TASK INSTRUCTIONS | Only certain lines below are wanted: those starting at the line containing "The following button" and ending at the line containing "## General: Settings File", both included, each retyped exactly.

═══ RECORD EXTRACTS

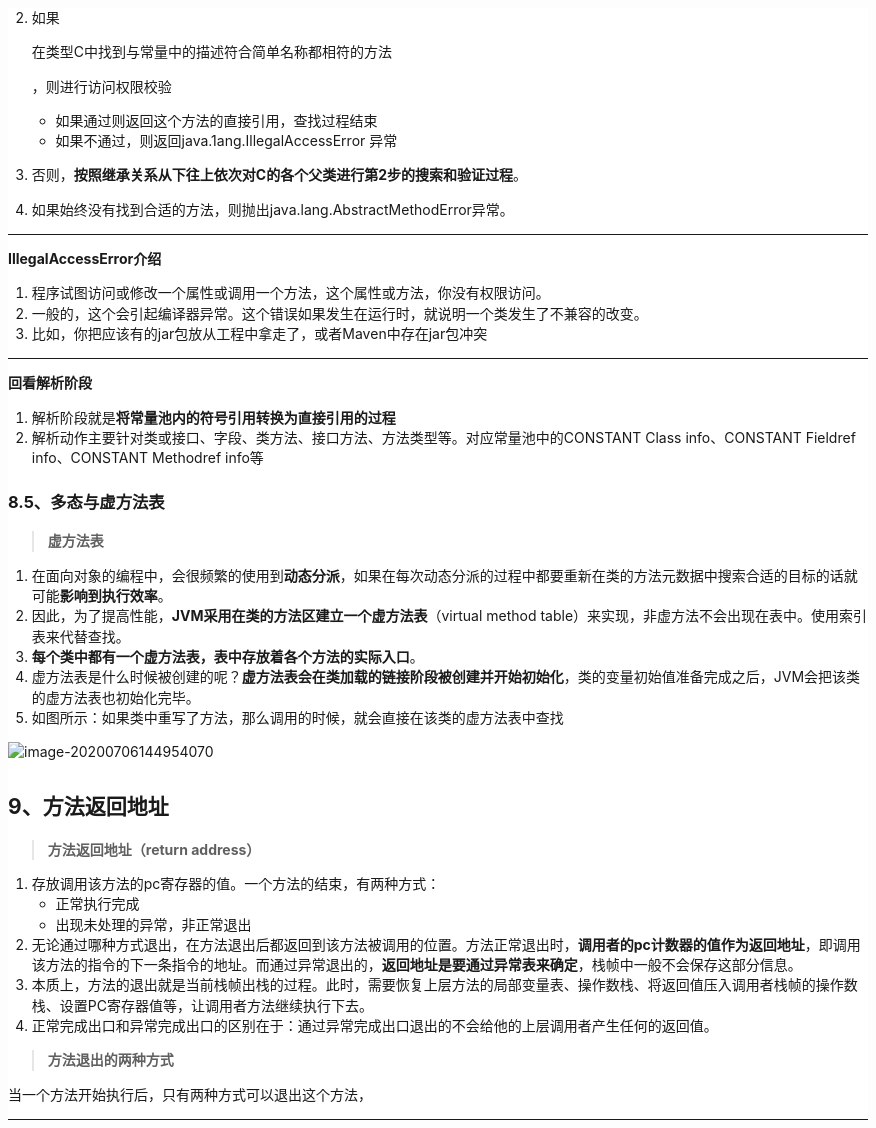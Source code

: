 2. 如果

   在类型C中找到与常量中的描述符合简单名称都相符的方法

   ，则进行访问权限校验

   - 如果通过则返回这个方法的直接引用，查找过程结束
   - 如果不通过，则返回java.1ang.IllegalAccessError 异常

3. 否则，**按照继承关系从下往上依次对C的各个父类进行第2步的搜索和验证过程**。

4. 如果始终没有找到合适的方法，则抛出java.lang.AbstractMethodError异常。

------

**IllegalAccessError介绍**

1. 程序试图访问或修改一个属性或调用一个方法，这个属性或方法，你没有权限访问。
2. 一般的，这个会引起编译器异常。这个错误如果发生在运行时，就说明一个类发生了不兼容的改变。
3. 比如，你把应该有的jar包放从工程中拿走了，或者Maven中存在jar包冲突

------

**回看解析阶段**

1. 解析阶段就是**将常量池内的符号引用转换为直接引用的过程**
2. 解析动作主要针对类或接口、字段、类方法、接口方法、方法类型等。对应常量池中的CONSTANT Class info、CONSTANT Fieldref info、CONSTANT Methodref info等

### 8.5、多态与虚方法表

> **虚方法表**

1. 在面向对象的编程中，会很频繁的使用到**动态分派**，如果在每次动态分派的过程中都要重新在类的方法元数据中搜索合适的目标的话就可能**影响到执行效率**。
2. 因此，为了提高性能，**JVM采用在类的方法区建立一个虚方法表**（virtual method table）来实现，非虚方法不会出现在表中。使用索引表来代替查找。
3. **每个类中都有一个虚方法表，表中存放着各个方法的实际入口**。
4. 虚方法表是什么时候被创建的呢？**虚方法表会在类加载的链接阶段被创建并开始初始化**，类的变量初始值准备完成之后，JVM会把该类的虚方法表也初始化完毕。
5. 如图所示：如果类中重写了方法，那么调用的时候，就会直接在该类的虚方法表中查找

![image-20200706144954070](https://gitee.com/nfLJ/Pic/raw/master/jvm/20201230160217.png)

## 9、方法返回地址

> **方法返回地址（return address）**

1. 存放调用该方法的pc寄存器的值。一个方法的结束，有两种方式：
   - 正常执行完成
   - 出现未处理的异常，非正常退出
2. 无论通过哪种方式退出，在方法退出后都返回到该方法被调用的位置。方法正常退出时，**调用者的pc计数器的值作为返回地址**，即调用该方法的指令的下一条指令的地址。而通过异常退出的，**返回地址是要通过异常表来确定**，栈帧中一般不会保存这部分信息。
3. 本质上，方法的退出就是当前栈帧出栈的过程。此时，需要恢复上层方法的局部变量表、操作数栈、将返回值压入调用者栈帧的操作数栈、设置PC寄存器值等，让调用者方法继续执行下去。
4. 正常完成出口和异常完成出口的区别在于：通过异常完成出口退出的不会给他的上层调用者产生任何的返回值。

> **方法退出的两种方式**

当一个方法开始执行后，只有两种方式可以退出这个方法，

------
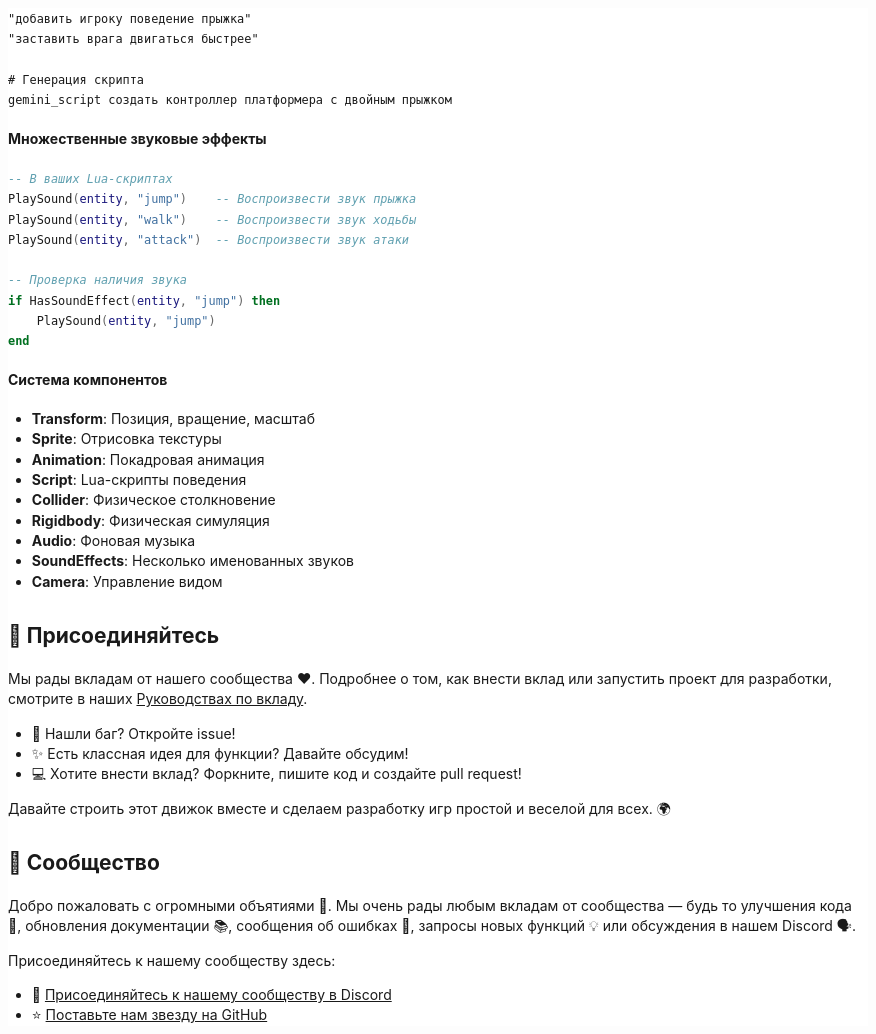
 ```
"добавить игроку поведение прыжка"
"заставить врага двигаться быстрее"

# Генерация скрипта
gemini_script создать контроллер платформера с двойным прыжком
```

#### Множественные звуковые эффекты
```lua
-- В ваших Lua-скриптах
PlaySound(entity, "jump")    -- Воспроизвести звук прыжка
PlaySound(entity, "walk")    -- Воспроизвести звук ходьбы
PlaySound(entity, "attack")  -- Воспроизвести звук атаки

-- Проверка наличия звука
if HasSoundEffect(entity, "jump") then
    PlaySound(entity, "jump")
end
```

#### Система компонентов
- **Transform**: Позиция, вращение, масштаб
- **Sprite**: Отрисовка текстуры
- **Animation**: Покадровая анимация
- **Script**: Lua-скрипты поведения
- **Collider**: Физическое столкновение
- **Rigidbody**: Физическая симуляция
- **Audio**: Фоновая музыка
- **SoundEffects**: Несколько именованных звуков
- **Camera**: Управление видом

## 🤝 Присоединяйтесь

Мы рады вкладам от нашего сообщества ❤️. Подробнее о том, как внести вклад или запустить проект для разработки, смотрите в наших [Руководствах по вкладу](https://raw.githubusercontent.com/basketoengine/Basketo/main/ContributionGuidline.md). 

- 🐛 Нашли баг? Откройте issue!
- ✨ Есть классная идея для функции? Давайте обсудим!
- 💻 Хотите внести вклад? Форкните, пишите код и создайте pull request!

Давайте строить этот движок вместе и сделаем разработку игр простой и веселой для всех. 🌍

## 👥 Сообщество
Добро пожаловать с огромными объятиями 🤗. Мы очень рады любым вкладам от сообщества — будь то улучшения кода 📝, обновления документации 📚, сообщения об ошибках 🐞, запросы новых функций 💡 или обсуждения в нашем Discord 🗣️.

Присоединяйтесь к нашему сообществу здесь:

- 👋 [Присоединяйтесь к нашему сообществу в Discord](https://discord.gg/F3DswRMW)
- ⭐ [Поставьте нам звезду на GitHub](https://github.com/basketoengine/Basketo)
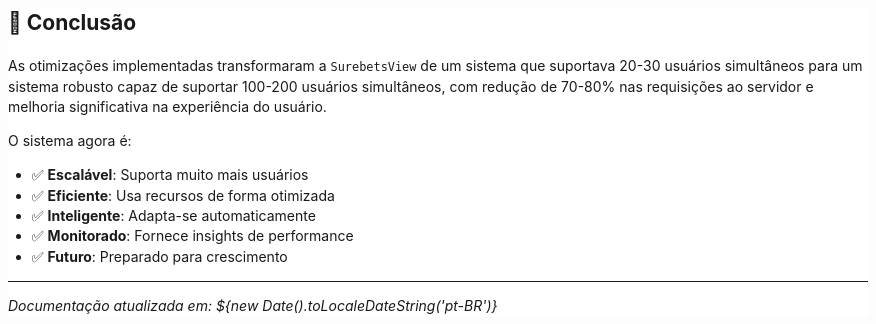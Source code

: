 ## 📝 Conclusão

As otimizações implementadas transformaram a `SurebetsView` de um sistema que suportava 20-30 usuários simultâneos para um sistema robusto capaz de suportar 100-200 usuários simultâneos, com redução de 70-80% nas requisições ao servidor e melhoria significativa na experiência do usuário.

O sistema agora é:
- ✅ **Escalável**: Suporta muito mais usuários
- ✅ **Eficiente**: Usa recursos de forma otimizada
- ✅ **Inteligente**: Adapta-se automaticamente
- ✅ **Monitorado**: Fornece insights de performance
- ✅ **Futuro**: Preparado para crescimento

---

*Documentação atualizada em: ${new Date().toLocaleDateString('pt-BR')}*
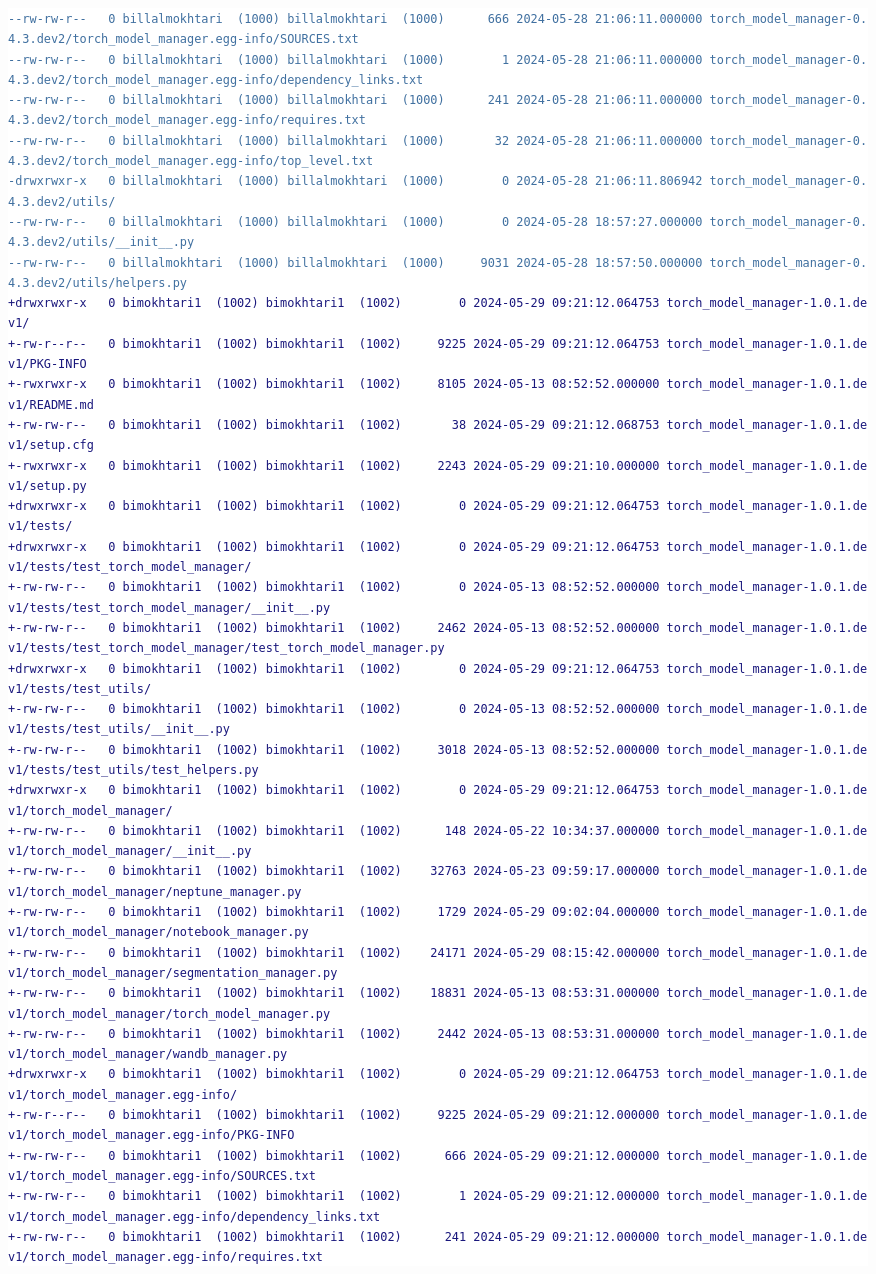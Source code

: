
 ```diff
--rw-rw-r--   0 billalmokhtari  (1000) billalmokhtari  (1000)      666 2024-05-28 21:06:11.000000 torch_model_manager-0.4.3.dev2/torch_model_manager.egg-info/SOURCES.txt
--rw-rw-r--   0 billalmokhtari  (1000) billalmokhtari  (1000)        1 2024-05-28 21:06:11.000000 torch_model_manager-0.4.3.dev2/torch_model_manager.egg-info/dependency_links.txt
--rw-rw-r--   0 billalmokhtari  (1000) billalmokhtari  (1000)      241 2024-05-28 21:06:11.000000 torch_model_manager-0.4.3.dev2/torch_model_manager.egg-info/requires.txt
--rw-rw-r--   0 billalmokhtari  (1000) billalmokhtari  (1000)       32 2024-05-28 21:06:11.000000 torch_model_manager-0.4.3.dev2/torch_model_manager.egg-info/top_level.txt
-drwxrwxr-x   0 billalmokhtari  (1000) billalmokhtari  (1000)        0 2024-05-28 21:06:11.806942 torch_model_manager-0.4.3.dev2/utils/
--rw-rw-r--   0 billalmokhtari  (1000) billalmokhtari  (1000)        0 2024-05-28 18:57:27.000000 torch_model_manager-0.4.3.dev2/utils/__init__.py
--rw-rw-r--   0 billalmokhtari  (1000) billalmokhtari  (1000)     9031 2024-05-28 18:57:50.000000 torch_model_manager-0.4.3.dev2/utils/helpers.py
+drwxrwxr-x   0 bimokhtari1  (1002) bimokhtari1  (1002)        0 2024-05-29 09:21:12.064753 torch_model_manager-1.0.1.dev1/
+-rw-r--r--   0 bimokhtari1  (1002) bimokhtari1  (1002)     9225 2024-05-29 09:21:12.064753 torch_model_manager-1.0.1.dev1/PKG-INFO
+-rwxrwxr-x   0 bimokhtari1  (1002) bimokhtari1  (1002)     8105 2024-05-13 08:52:52.000000 torch_model_manager-1.0.1.dev1/README.md
+-rw-rw-r--   0 bimokhtari1  (1002) bimokhtari1  (1002)       38 2024-05-29 09:21:12.068753 torch_model_manager-1.0.1.dev1/setup.cfg
+-rwxrwxr-x   0 bimokhtari1  (1002) bimokhtari1  (1002)     2243 2024-05-29 09:21:10.000000 torch_model_manager-1.0.1.dev1/setup.py
+drwxrwxr-x   0 bimokhtari1  (1002) bimokhtari1  (1002)        0 2024-05-29 09:21:12.064753 torch_model_manager-1.0.1.dev1/tests/
+drwxrwxr-x   0 bimokhtari1  (1002) bimokhtari1  (1002)        0 2024-05-29 09:21:12.064753 torch_model_manager-1.0.1.dev1/tests/test_torch_model_manager/
+-rw-rw-r--   0 bimokhtari1  (1002) bimokhtari1  (1002)        0 2024-05-13 08:52:52.000000 torch_model_manager-1.0.1.dev1/tests/test_torch_model_manager/__init__.py
+-rw-rw-r--   0 bimokhtari1  (1002) bimokhtari1  (1002)     2462 2024-05-13 08:52:52.000000 torch_model_manager-1.0.1.dev1/tests/test_torch_model_manager/test_torch_model_manager.py
+drwxrwxr-x   0 bimokhtari1  (1002) bimokhtari1  (1002)        0 2024-05-29 09:21:12.064753 torch_model_manager-1.0.1.dev1/tests/test_utils/
+-rw-rw-r--   0 bimokhtari1  (1002) bimokhtari1  (1002)        0 2024-05-13 08:52:52.000000 torch_model_manager-1.0.1.dev1/tests/test_utils/__init__.py
+-rw-rw-r--   0 bimokhtari1  (1002) bimokhtari1  (1002)     3018 2024-05-13 08:52:52.000000 torch_model_manager-1.0.1.dev1/tests/test_utils/test_helpers.py
+drwxrwxr-x   0 bimokhtari1  (1002) bimokhtari1  (1002)        0 2024-05-29 09:21:12.064753 torch_model_manager-1.0.1.dev1/torch_model_manager/
+-rw-rw-r--   0 bimokhtari1  (1002) bimokhtari1  (1002)      148 2024-05-22 10:34:37.000000 torch_model_manager-1.0.1.dev1/torch_model_manager/__init__.py
+-rw-rw-r--   0 bimokhtari1  (1002) bimokhtari1  (1002)    32763 2024-05-23 09:59:17.000000 torch_model_manager-1.0.1.dev1/torch_model_manager/neptune_manager.py
+-rw-rw-r--   0 bimokhtari1  (1002) bimokhtari1  (1002)     1729 2024-05-29 09:02:04.000000 torch_model_manager-1.0.1.dev1/torch_model_manager/notebook_manager.py
+-rw-rw-r--   0 bimokhtari1  (1002) bimokhtari1  (1002)    24171 2024-05-29 08:15:42.000000 torch_model_manager-1.0.1.dev1/torch_model_manager/segmentation_manager.py
+-rw-rw-r--   0 bimokhtari1  (1002) bimokhtari1  (1002)    18831 2024-05-13 08:53:31.000000 torch_model_manager-1.0.1.dev1/torch_model_manager/torch_model_manager.py
+-rw-rw-r--   0 bimokhtari1  (1002) bimokhtari1  (1002)     2442 2024-05-13 08:53:31.000000 torch_model_manager-1.0.1.dev1/torch_model_manager/wandb_manager.py
+drwxrwxr-x   0 bimokhtari1  (1002) bimokhtari1  (1002)        0 2024-05-29 09:21:12.064753 torch_model_manager-1.0.1.dev1/torch_model_manager.egg-info/
+-rw-r--r--   0 bimokhtari1  (1002) bimokhtari1  (1002)     9225 2024-05-29 09:21:12.000000 torch_model_manager-1.0.1.dev1/torch_model_manager.egg-info/PKG-INFO
+-rw-rw-r--   0 bimokhtari1  (1002) bimokhtari1  (1002)      666 2024-05-29 09:21:12.000000 torch_model_manager-1.0.1.dev1/torch_model_manager.egg-info/SOURCES.txt
+-rw-rw-r--   0 bimokhtari1  (1002) bimokhtari1  (1002)        1 2024-05-29 09:21:12.000000 torch_model_manager-1.0.1.dev1/torch_model_manager.egg-info/dependency_links.txt
+-rw-rw-r--   0 bimokhtari1  (1002) bimokhtari1  (1002)      241 2024-05-29 09:21:12.000000 torch_model_manager-1.0.1.dev1/torch_model_manager.egg-info/requires.txt
```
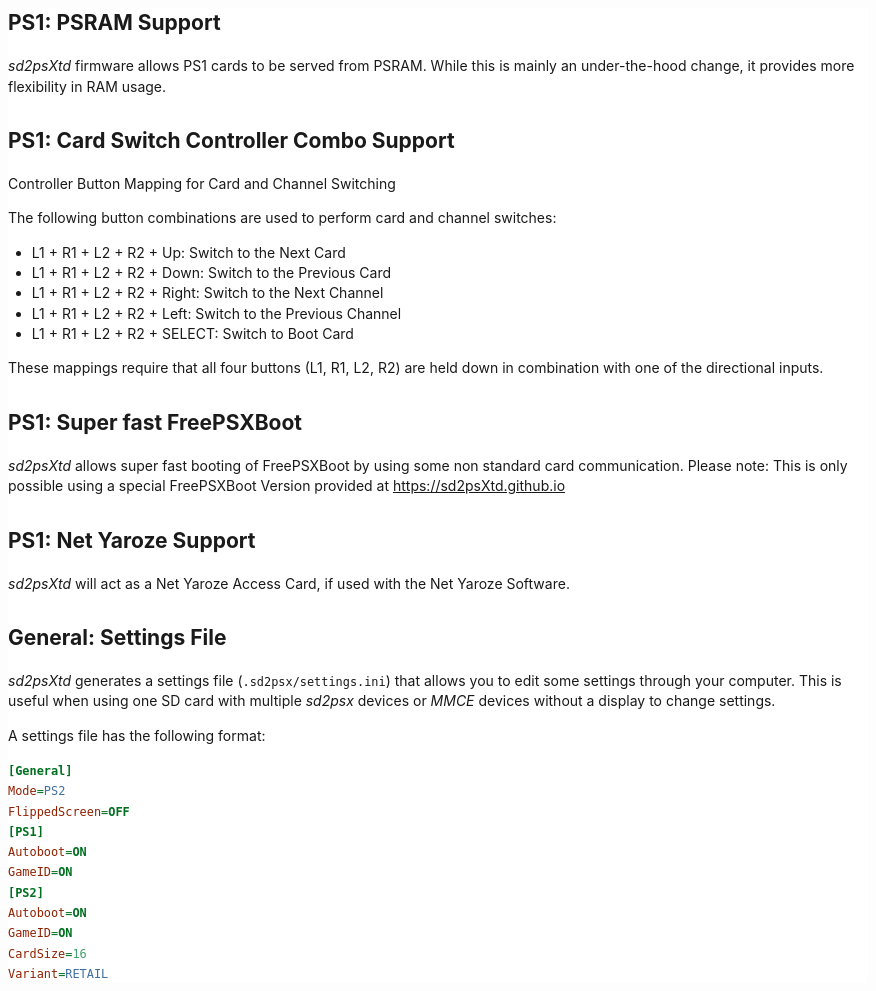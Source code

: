 ## PS1: PSRAM Support

*sd2psXtd* firmware allows PS1 cards to be served from PSRAM. While this is mainly an under-the-hood change, it provides more flexibility in RAM usage.


## PS1: Card Switch Controller Combo Support

Controller Button Mapping for Card and Channel Switching

The following button combinations are used to perform card and channel switches:

- L1 + R1 + L2 + R2 + Up: Switch to the Next Card
- L1 + R1 + L2 + R2 + Down: Switch to the Previous Card
- L1 + R1 + L2 + R2 + Right: Switch to the Next Channel
- L1 + R1 + L2 + R2 + Left: Switch to the Previous Channel
- L1 + R1 + L2 + R2 + SELECT: Switch to Boot Card

These mappings require that all four buttons (L1, R1, L2, R2) are held down in combination with one of the directional inputs.

## PS1: Super fast FreePSXBoot

*sd2psXtd* allows super fast booting of FreePSXBoot by using some non standard card communication.
Please note: This is only possible using a special FreePSXBoot Version provided at https://sd2psXtd.github.io

## PS1: Net Yaroze Support

*sd2psXtd* will act as a Net Yaroze Access Card, if used with the Net Yaroze Software.

## General: Settings File

*sd2psXtd* generates a settings file (`.sd2psx/settings.ini`) that allows you to edit some settings through your computer. This is useful when using one SD card with multiple *sd2psx* devices or *MMCE* devices without a display to change settings.

A settings file has the following format:

```ini
[General]
Mode=PS2
FlippedScreen=OFF
[PS1]
Autoboot=ON
GameID=ON
[PS2]
Autoboot=ON
GameID=ON
CardSize=16
Variant=RETAIL
```


[^1]: Devkits: official retail memory cards use developer magicgate by default until the console actively requests to use retail magicgate with a dedicated command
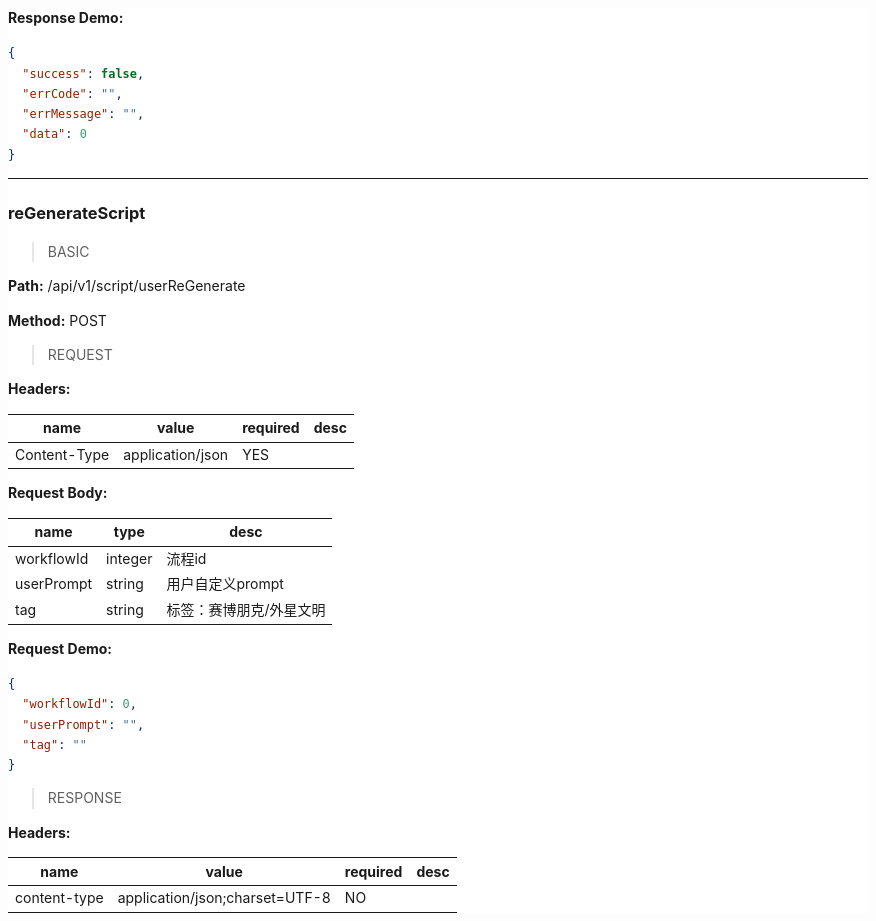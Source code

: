 **Response Demo:**

```json
{
  "success": false,
  "errCode": "",
  "errMessage": "",
  "data": 0
}
```




---
### reGenerateScript

> BASIC

**Path:** /api/v1/script/userReGenerate

**Method:** POST

> REQUEST

**Headers:**

| name | value | required | desc |
| ------------ | ------------ | ------------ | ------------ |
| Content-Type | application/json | YES |  |

**Request Body:**

| name | type | desc |
| ------------ | ------------ | ------------ |
| workflowId | integer | 流程id |
| userPrompt | string | 用户自定义prompt |
| tag | string | 标签：赛博朋克/外星文明 |

**Request Demo:**

```json
{
  "workflowId": 0,
  "userPrompt": "",
  "tag": ""
}
```



> RESPONSE

**Headers:**

| name | value | required | desc |
| ------------ | ------------ | ------------ | ------------ |
| content-type | application/json;charset=UTF-8 | NO |  |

══════

ANSWER SECTION |
The following button combinations are used to perform card and channel switches:

- L1 + R1 + L2 + R2 + Up: Switch to the Next Card
- L1 + R1 + L2 + R2 + Down: Switch to the Previous Card
- L1 + R1 + L2 + R2 + Right: Switch to the Next Channel
- L1 + R1 + L2 + R2 + Left: Switch to the Previous Channel
- L1 + R1 + L2 + R2 + SELECT: Switch to Boot Card

These mappings require that all four buttons (L1, R1, L2, R2) are held down in combination with one of the directional inputs.

## PS1: Super fast FreePSXBoot

*sd2psXtd* allows super fast booting of FreePSXBoot by using some non standard card communication.
Please note: This is only possible using a special FreePSXBoot Version provided at https://sd2psXtd.github.io

## PS1: Net Yaroze Support

*sd2psXtd* will act as a Net Yaroze Access Card, if used with the Net Yaroze Software.

## General: Settings File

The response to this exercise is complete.